Mike Sims-Walker

No. 81, 11, 10, 15
- Position: Wide receiver

Personal information
- Born: November 21, 1984 (age 41) Orlando, Florida, U.S.
- Listed height: 6 ft 2 in (1.88 m)
- Listed weight: 214 lb (97 kg)

Career information
- High school: Edgewater (Orlando)
- College: UCF (2003–2006)
- NFL draft: 2007: 3rd round, 79th overall pick

Career history
- Jacksonville Jaguars (2007–2010); St. Louis Rams (2011); Jacksonville Jaguars (2011); Winnipeg Blue Bombers (2013);

Awards and highlights
- First-team All-Conference USA (2006); Second-team All-Conference USA (2005);

Career NFL statistics
- Receptions: 134
- Receiving yards: 1,798
- Receiving touchdowns: 14
- Stats at Pro Football Reference

Career CFL statistics
- Receptions: 8
- Receiving yards: 137
- Stats at CFL.ca (archived)

= Mike Sims-Walker =

American gridiron football player (born 1984)

Michael Anthony Sims-Walker (born Michael Anthony Walker on November 21, 1984) is an American former professional football player who was a wide receiver in the National Football League (NFL). He played college football for the UCF Knights and was selected by the Jacksonville Jaguars in the third round of the 2007 NFL draft.

Sims-Walker also played in the NFL for the St. Louis Rams and in the Canadian Football League (CFL) for the Winnipeg Blue Bombers.

==Early life==
Sims-Walker played high school football at Edgewater High School in Orlando, Florida.

==College career==
Sims-Walker played college football at the University of Central Florida, where he was a teammate of fellow NFL receiver Brandon Marshall.

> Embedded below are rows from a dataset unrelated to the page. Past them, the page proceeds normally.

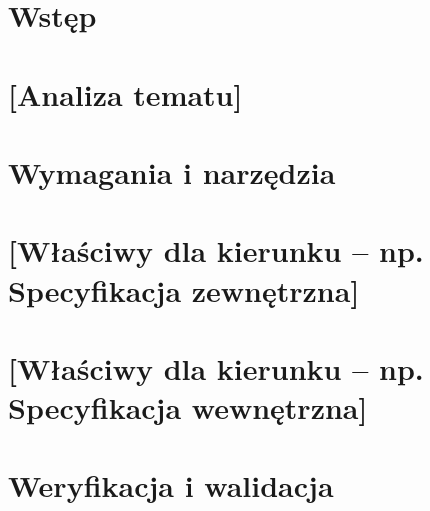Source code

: \documentclass[a4paper,twoside,12pt]{book}
\begin{document}
\tableofcontents

\setcounter{stronyPozaNumeracja}{\value{page}}
\mainmatter
\pagestyle{empty}

\cleardoublepage

\pagestyle{NumeryStronNazwyRozdzialow}


\chapter{Wstęp}


\chapter{[Analiza tematu]}


\chapter{Wymagania i narzędzia}


\chapter{[Właściwy dla kierunku -- np. Specyfikacja zewnętrzna]}



\chapter{[Właściwy dla kierunku -- np. Specyfikacja wewnętrzna]}


\chapter{Weryfikacja i walidacja}

\end{document}
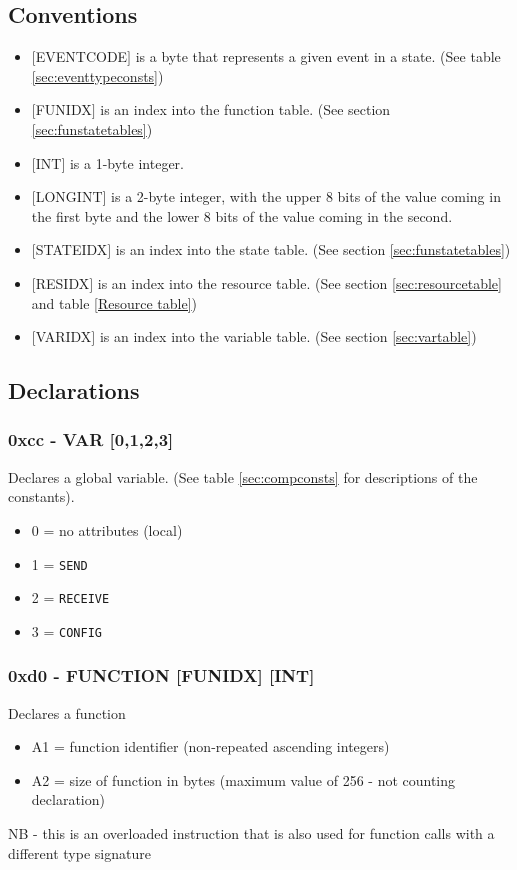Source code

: \documentclass[12pt,a4paper]{scrbook}
\begin{document}
\subsection{Conventions}
\begin{itemize}
\item $[$EVENTCODE$]$ is a byte that represents a given event in a state. (See 
		table \ref{sec:eventtypeconsts})
\item $[$FUNIDX$]$ is an index into the function table. (See section \ref{sec:funstatetables})
\item $[$INT$]$ is a 1-byte integer.  
\item $[$LONGINT$]$ is a 2-byte integer, with the upper 8 bits of the value coming in the first byte 
		and the lower 8 bits of the value coming in the second.
\item $[$STATEIDX$]$ is an index into the state table. (See section \ref{sec:funstatetables})
\item $[$RESIDX$]$ is an index into the resource table. (See section \ref{sec:resourcetable} and 
		table \ref{Resource table})
\item $[$VARIDX$]$ is an index into the variable table. (See section \ref{sec:vartable})
\end{itemize}



\subsection{Declarations}

\subsubsection{0xcc - VAR [0,1,2,3]} 
Declares a global variable.  (See table \ref{sec:compconsts} for descriptions of the constants).
\begin{itemize}
\item 0 = no attributes (local)
\item 1 = \texttt{SEND}
\item 2 = \texttt{RECEIVE}
\item 3 = \texttt{CONFIG}
\end{itemize}

\subsubsection{0xd0 - FUNCTION [FUNIDX] [INT]}
Declares a function
\begin{itemize}
\item A1 = function identifier (non-repeated ascending integers)
\item A2 = size of function in bytes (maximum value of 256 - not counting declaration)
\end{itemize}
NB - this is an overloaded instruction that is also used for function calls with a different type
signature
\end{document}
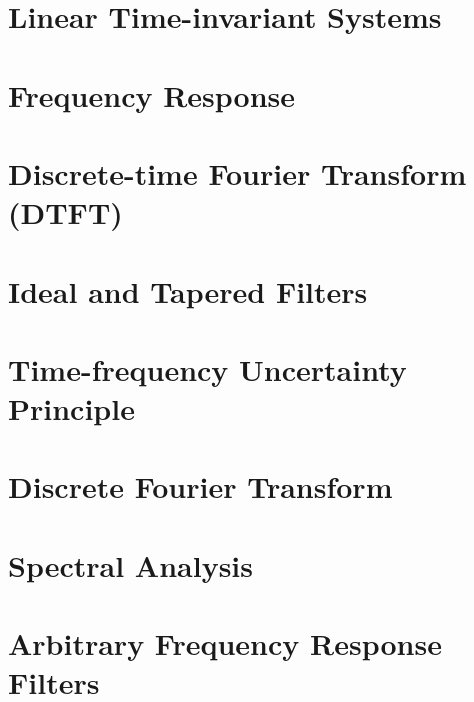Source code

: \documentclass{tufte-book}
\begin{document}
\ifSpLTI
\chapter{Linear Time-invariant Systems}





\fi

\ifSpFResp
\chapter{Frequency Response}



\fi



\ifSpDTFT
\chapter{Discrete-time Fourier Transform (DTFT)}



\fi

\ifSpFilters
\chapter{Ideal and Tapered Filters}



\fi

\ifSpUncertainty
\chapter{Time-frequency Uncertainty Principle}



\fi

\ifSpDFT
\chapter{Discrete Fourier Transform}

\fi

\ifSpSpectAn
\chapter{Spectral Analysis}



\fi

\ifSpFiltering
\chapter{Arbitrary Frequency Response Filters}



\fi
\end{document}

Sims-Walker played in 12 games as a true freshman and has 21 receptions for 337 yards. During his sophomore year, he played six games at cornerback due to injuries to the team. He had 9 catches for 191 yards, and also had three interceptions while playing defense. During his junior year, he played exclusively as wide receiver and ranked second on the team with 64 receptions for 855 yards and 9 touchdowns. During his senior year, he set the UCF record for most receptions in a single season with 90. He was a two-time All-Conference USA Selection during his collegiate career. He played in a total of 46 career games with 184 receptions for 2,561 yards (13.9 ypc average).

==Professional career==

Pre-draft measurables
| Height | Weight | 40-yard dash | 10-yard split | 20-yard split | 20-yard shuttle | Three-cone drill | Vertical jump | Broad jump | Bench press |
|---|---|---|---|---|---|---|---|---|---|
| 6 ft 2 in (1.88 m) | 209 lb (95 kg) | 4.35 s | 1.54 s | 2.53 s | 4.39 s | 6.92 s | 36.5 in (0.93 m) | 10 ft 1 in (3.07 m) | 18 reps |

===Jacksonville Jaguars (first stint)===
Sims-Walker was selected by the Jaguars in the third round of the 2007 NFL draft. He was unable to play during his first season because of a knee injury suffered in the fourth preseason game against the Washington Redskins.

In 2008, he played in nine games posting 16 receptions for 217 yards.

In 2009, Sims-Walker rebounded to become the Jaguars' leader in receptions (63) and receiving yards (869).

===St. Louis Rams===
After the 2010-2011 season, Sims-Walker became a free agent. On July 29, 2011, he was signed by the St. Louis Rams. He was released on October 17, 2011.

===Jacksonville Jaguars (second stint)===
On October 19, Sims-Walker re-signed with the Jaguars. He was placed on the injured reserve list on November 2, ending his season. He was released from the injured reserve list on December 4, 2011.

===Winnipeg Blue Bombers===
On August 27, 2013, Sims-Walker signed with the Winnipeg Blue Bombers of the Canadian Football League. He signed with the Bombers halfway through the 2013 CFL season. He was released by the Blue Bombers on March 6, 2014.

==Personal life==
In 2009, Walker officially changed his surname to Sims-Walker to honor his father, Michael Sims, who died from colon cancer on December 6, 2008. In 2010, he created the Mike Sims-Walker Foundation to honor his father. Through his foundation, he launched the Playmaker 11 Scholarship that provided 10 $200 one-time book stipends and one $1,000 book stipend to graduating high school seniors in the Jacksonville-area and his hometown of Orlando, Florida.

Sims-Walker is the uncle of Jeff Sims, who currently plays quarterback at Arizona State. He is also the uncle of Detroit Pistons player Paul Reed.

==In popular culture==
Sims-Walker, along with fellow Orlando native and NFL player Chris Johnson, has a unique celebration animation, the "Chopper City Juke," in Madden NFL 11.